In 2014, three months after assuming the office he holds to this day, Turkish President Recep Tayyip Erdoğan addressed a women’s conference in Istanbul. There, he espoused a rigid binary of gender. “You cannot put women and men on an equal footing,” he said, as this equivalence goes “against nature.” Women are too “delicate” for certain work, he told the audience, then complained that feminists “reject motherhood,” whereas Islam places great importance on it.
Erdoğan has consolidated power since then, his regime growing more authoritarian and intolerant of dissent. Now, ahead of a general election that will take place in the summer of 2023 or sooner, he and his party, AKP, have endorsed a move by state prosecutors to shut down the biggest women’s rights organization in the country, We Will Stop Femicide, on grounds that quite resemble Erdoğan’s characterization of feminists at the beginning of his presidency: They accuse the group of “disintegrating the family structure by ignoring the concept of the family under the guise of defending women’s rights.” This follows Turkey’s widely condemned withdrawal, in 2021, from a Council of Europe treaty intended to prevent and combat violence against women, an outrage to WWSF and others noting the steady rise in femicides there.
A Western observer might chalk up these anti-feminist politics to religious conservatism, since AKP’s policy for more than a decade has been to enforce women’s duties of reproduction and motherhood in line with Islamic-coded “family values.” The truth is more opaque. Hikmet Kocammer, a professor of anthropology at the University of North Carolina Wilmington, wrote in the Middle East Report that while Erdoğan and his allies seek to uphold patriarchy at every turn, they often give secular justifications for doing so — their fiercely pro-natalist and anti-abortion stances, for example, have much to do with a vision of Turkey’s growing economic strength.
There is reason, furthermore, to believe that this fight over gender equality is coming into closer alignment with the kind of culture wars seen in the United States and elsewhere. Alev Özkazanç, a professor of gender studies and political science who used to teach at Ankara University and has published several books on those topics, in 2020 foresaw Turkey’s emergent “anti-gender” campaign in the “European style,” describing “an attempt to link the growing popular masculine reactions firmly to an Islamic project, something different from what the AKP has done up to now.” In an interview with the humanitarian network EuroMed Rights around this same period, Özkazanç also referenced this nascent “men’s movement organized on social media and supported by pro-government people,” which coincided with AKP’s sharper attacks on concepts including “gender equality” and “gender ideology.”
Some members of the party, she said, had denounced the Istanbul Convention — the treaty meant to combat violence against women that Erdoğan and Turkey would later abandon — as a “Trojan horse” to “introduce tolerance for ‘gay perversity.’” Meanwhile, she pointed out, men have mobilized to challenge “unjust” practices in family court, citing child custody, alimony and domestic abuse cases.
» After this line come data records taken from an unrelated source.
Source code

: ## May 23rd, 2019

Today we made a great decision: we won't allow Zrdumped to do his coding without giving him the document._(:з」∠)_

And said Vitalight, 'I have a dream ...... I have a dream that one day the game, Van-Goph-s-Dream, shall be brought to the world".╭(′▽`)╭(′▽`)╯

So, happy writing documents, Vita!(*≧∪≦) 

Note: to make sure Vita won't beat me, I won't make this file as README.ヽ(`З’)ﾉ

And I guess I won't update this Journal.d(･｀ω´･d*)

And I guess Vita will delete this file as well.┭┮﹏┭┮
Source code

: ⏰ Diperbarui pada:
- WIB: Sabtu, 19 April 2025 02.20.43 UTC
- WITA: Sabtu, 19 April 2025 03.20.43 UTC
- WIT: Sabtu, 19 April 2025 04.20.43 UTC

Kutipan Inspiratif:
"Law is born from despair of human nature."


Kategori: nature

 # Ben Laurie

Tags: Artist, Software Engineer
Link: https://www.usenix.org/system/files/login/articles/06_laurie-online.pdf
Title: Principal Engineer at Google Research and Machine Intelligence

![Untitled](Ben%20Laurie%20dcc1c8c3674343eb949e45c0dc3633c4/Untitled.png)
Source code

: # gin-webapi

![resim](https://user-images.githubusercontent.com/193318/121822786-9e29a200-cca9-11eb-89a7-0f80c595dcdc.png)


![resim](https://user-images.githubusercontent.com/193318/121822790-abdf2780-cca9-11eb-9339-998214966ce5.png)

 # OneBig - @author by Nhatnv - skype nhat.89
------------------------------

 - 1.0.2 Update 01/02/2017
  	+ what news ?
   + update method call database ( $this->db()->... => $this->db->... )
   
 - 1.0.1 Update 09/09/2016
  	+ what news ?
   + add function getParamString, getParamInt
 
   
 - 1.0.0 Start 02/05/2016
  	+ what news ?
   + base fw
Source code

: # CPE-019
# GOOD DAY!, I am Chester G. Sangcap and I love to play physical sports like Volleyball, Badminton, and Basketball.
The slippery slope argument blocking progress on women’s issues in Turkey has parallels with current stateside rhetoric condemning sex education and women’s bodily autonomy as gateways to deviance, grooming and pedophilic abuse. The backlash to laws around divorce and partner violence, meanwhile, is straight from the playbook of so-called Men’s Rights Activists, or MRAs. In fact, English-speaking MRAs have approvingly shared articles about Turkey quitting the Istanbul Convention and the government’s ongoing efforts to curtail alimony payments, while bemoaning the misandry of Turkish women who used a tongue-in-cheek hashtag suggesting that “men should know their place.”
A Turkish man posting on an incel forum recently wrote that his country “has the potential for the beta uprising” if Erdoğan would only “remove the rights of foids,” or femoids, i.e., women, in order to be “more based.”
Even as AKP’s aim of dissolving We Will Stop Femicide appeals to tradition-focused Islamists in the electorate and ruling class of Turkey, including socially conservative women, it surely courts the favor of reactionary men whose misogynist views are less rooted in religion. How conscious Erdoğan is of this natural coalition is hard to say, but the accord is there to be struck, and the pernicious logic he gives for the crackdown on women protesting gender-based violence — that existing laws already give them enough protection — is fully in step with the MRA strain of anti-feminism that continues to develop there, as well as on the international scale.
In battling those who would silence them, WWSF and similar advocacy groups will have to take on both kinds of cultural opponents: the old and the new. Their struggle will only get more global.